Network and system scanners are two other types of detection tools. Network scanners survey network interfaces such as firewalls and Web servers for insecure services or other known vulnerabilities. System scanners do the same for server systems, looking for accounts without passwords, system files that are writable by anyone, and dangerous services or practices (such as a system allowing all of its files to be accessible from the Internet). Such tools are usually run periodically, and produce reports that indicate the security health of a system or network.
Misuse and anomaly detectors often run in real time, constantly checking a network or system — a file server, Web server, or perhaps a database or Notes server — for patterns of misuse or other inconsistencies. For example, they can be set up to watch over a Web server to ensure that key Web pages are not modified, or they can be configured to oversee an internal private network for unauthorized or never-before-seen traffic. Like motion detectors in a building, they constitute a second line of defense sitting behind the locks on the doors and windows.
In addition to being prevention mechanisms, content screening and anti-virus software are also detection tools; they look at data and memory activity on a system, searching for known computer viruses and virus-like activity.
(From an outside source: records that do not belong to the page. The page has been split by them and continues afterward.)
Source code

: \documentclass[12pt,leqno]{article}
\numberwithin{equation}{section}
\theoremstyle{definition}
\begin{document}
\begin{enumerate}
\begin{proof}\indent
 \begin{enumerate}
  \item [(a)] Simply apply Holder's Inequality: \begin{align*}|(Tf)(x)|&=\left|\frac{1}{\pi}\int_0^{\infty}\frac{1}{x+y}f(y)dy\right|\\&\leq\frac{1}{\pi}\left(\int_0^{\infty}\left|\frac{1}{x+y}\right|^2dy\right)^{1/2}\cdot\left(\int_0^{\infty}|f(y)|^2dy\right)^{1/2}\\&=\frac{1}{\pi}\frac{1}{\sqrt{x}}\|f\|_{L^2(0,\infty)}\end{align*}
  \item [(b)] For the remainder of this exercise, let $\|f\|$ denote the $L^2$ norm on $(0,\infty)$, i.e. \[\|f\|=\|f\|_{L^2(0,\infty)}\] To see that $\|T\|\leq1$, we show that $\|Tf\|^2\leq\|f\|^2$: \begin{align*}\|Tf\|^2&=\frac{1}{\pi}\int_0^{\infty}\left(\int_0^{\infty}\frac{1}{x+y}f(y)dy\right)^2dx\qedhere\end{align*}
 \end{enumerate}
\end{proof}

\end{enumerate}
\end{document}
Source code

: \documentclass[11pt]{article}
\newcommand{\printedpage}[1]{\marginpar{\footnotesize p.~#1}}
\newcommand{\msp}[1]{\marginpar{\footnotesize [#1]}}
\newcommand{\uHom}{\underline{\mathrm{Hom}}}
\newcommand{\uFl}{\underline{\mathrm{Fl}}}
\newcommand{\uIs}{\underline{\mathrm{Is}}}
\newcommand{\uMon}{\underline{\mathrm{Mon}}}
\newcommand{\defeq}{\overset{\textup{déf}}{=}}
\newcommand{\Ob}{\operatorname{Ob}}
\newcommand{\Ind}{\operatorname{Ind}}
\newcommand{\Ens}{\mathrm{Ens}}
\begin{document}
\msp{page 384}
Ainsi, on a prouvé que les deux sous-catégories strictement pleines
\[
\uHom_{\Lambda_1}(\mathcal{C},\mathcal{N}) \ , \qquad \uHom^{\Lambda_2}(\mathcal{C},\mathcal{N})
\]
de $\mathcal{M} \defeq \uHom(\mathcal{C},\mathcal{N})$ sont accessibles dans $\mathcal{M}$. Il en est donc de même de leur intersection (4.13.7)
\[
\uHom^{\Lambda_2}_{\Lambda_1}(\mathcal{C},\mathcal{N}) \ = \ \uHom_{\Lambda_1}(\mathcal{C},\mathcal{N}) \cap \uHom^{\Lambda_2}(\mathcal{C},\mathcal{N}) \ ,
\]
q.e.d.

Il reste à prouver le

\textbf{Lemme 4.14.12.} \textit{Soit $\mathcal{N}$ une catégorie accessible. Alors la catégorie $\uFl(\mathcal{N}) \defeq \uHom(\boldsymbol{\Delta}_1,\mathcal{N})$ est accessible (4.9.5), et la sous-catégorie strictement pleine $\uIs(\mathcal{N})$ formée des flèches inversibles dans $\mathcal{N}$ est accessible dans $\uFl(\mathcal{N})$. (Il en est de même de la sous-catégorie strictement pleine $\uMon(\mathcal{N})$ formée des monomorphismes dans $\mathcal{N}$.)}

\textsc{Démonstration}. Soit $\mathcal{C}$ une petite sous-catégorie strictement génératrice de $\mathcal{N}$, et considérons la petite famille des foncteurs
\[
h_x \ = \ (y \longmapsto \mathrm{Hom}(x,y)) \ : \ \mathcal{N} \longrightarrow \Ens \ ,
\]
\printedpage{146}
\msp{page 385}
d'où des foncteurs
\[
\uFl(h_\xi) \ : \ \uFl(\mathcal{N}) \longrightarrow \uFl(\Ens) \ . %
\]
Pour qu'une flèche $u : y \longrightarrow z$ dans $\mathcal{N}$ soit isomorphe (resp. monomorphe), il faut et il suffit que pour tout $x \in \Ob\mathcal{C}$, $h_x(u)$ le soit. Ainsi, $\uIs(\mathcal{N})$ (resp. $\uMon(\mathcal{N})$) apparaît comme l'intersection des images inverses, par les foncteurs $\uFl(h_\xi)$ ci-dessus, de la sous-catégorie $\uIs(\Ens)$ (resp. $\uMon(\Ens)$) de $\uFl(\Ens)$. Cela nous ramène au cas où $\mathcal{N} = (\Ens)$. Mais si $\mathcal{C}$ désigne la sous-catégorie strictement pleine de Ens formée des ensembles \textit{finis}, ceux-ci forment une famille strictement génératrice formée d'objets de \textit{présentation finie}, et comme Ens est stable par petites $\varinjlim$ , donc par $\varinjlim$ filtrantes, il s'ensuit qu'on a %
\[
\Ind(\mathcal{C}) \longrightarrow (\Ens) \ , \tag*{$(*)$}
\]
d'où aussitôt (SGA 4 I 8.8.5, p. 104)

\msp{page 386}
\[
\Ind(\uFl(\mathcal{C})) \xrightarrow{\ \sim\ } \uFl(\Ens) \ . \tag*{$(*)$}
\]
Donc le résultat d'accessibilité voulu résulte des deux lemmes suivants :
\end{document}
A perimeter defense is usually the easiest to administer. Like an alarmed fence and a guard shack around a gated community, it focuses the “zone of risk,” as Marcus Ranum calls it, from every host on a network to a few selected gateways. All the eggs are put into one basket, and that basket is watched very carefully.
Even if anti-virus software, for example, is put on every desktop in an organization, it may not be possible to ensure that every desktop is up-to-date. Security administrators can more easily monitor a small number of gateway machines than hundreds or thousands of desktop machines.
Typically, organizations start with desktop security such as anti-virus software. As they expand to Internet connectivity, perimeter defense mechanisms such as firewalls are deployed. As more sophisticated network access is needed, user authentication devices and VPNs are put in place. Intrusion and misuse detection devices are often next. Then, firewalls and intrusion detectors are spread across the internal network as access criteria become more granular.
The mushrooming growth of the Internet is resulting in an expansion of possibilities for corporations that are serious about global business. But these companies must be equally serious about a well-thought-out, multi-dimensional approach to network security.